[Stored data]
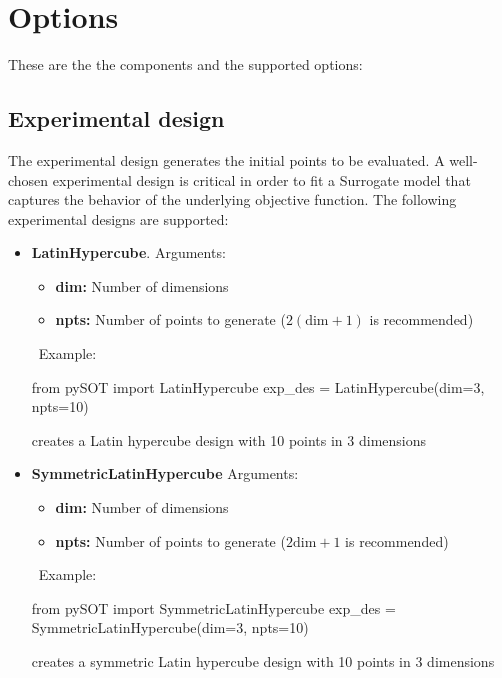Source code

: \documentclass[]{article}
\begin{document}
\section{Options}
These are the the components and the supported options:
\subsection{Experimental design} 
\label{expdes}
The experimental design generates the initial points to be evaluated. A well-chosen experimental design is critical in order to fit a Surrogate model that captures the behavior of the underlying objective function. The following experimental designs are supported:
\begin{itemize}
\item \textbf{LatinHypercube}. Arguments:
\begin{itemize}
\item \textbf{dim:} Number of dimensions
\item \textbf{npts:} Number of points to generate ($2( \text{dim}+1)$ is recommended)
\end{itemize} 
\ \newline Example: 
\begin{python}
from pySOT import LatinHypercube
exp_des = LatinHypercube(dim=3, npts=10)
\end{python}
creates a Latin hypercube design with 10 points in 3 dimensions
\item \textbf{SymmetricLatinHypercube} Arguments:
\begin{itemize}
\item \textbf{dim:} Number of dimensions
\item \textbf{npts:} Number of points to generate ($2 \text{dim}+1$ is recommended)
\end{itemize}
\ \newline Example: 
\begin{python}
from pySOT import SymmetricLatinHypercube
exp_des = SymmetricLatinHypercube(dim=3, npts=10)
\end{python}
creates a symmetric Latin hypercube design with 10 points in 3 dimensions

\end{itemize}
\end{document}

Aim of the exercise ->
Look through the entries above and find each line where the word "Arguments" occurs; copy those lines.

Reply ->
\item \textbf{LatinHypercube}. Arguments:
\item \textbf{SymmetricLatinHypercube} Arguments:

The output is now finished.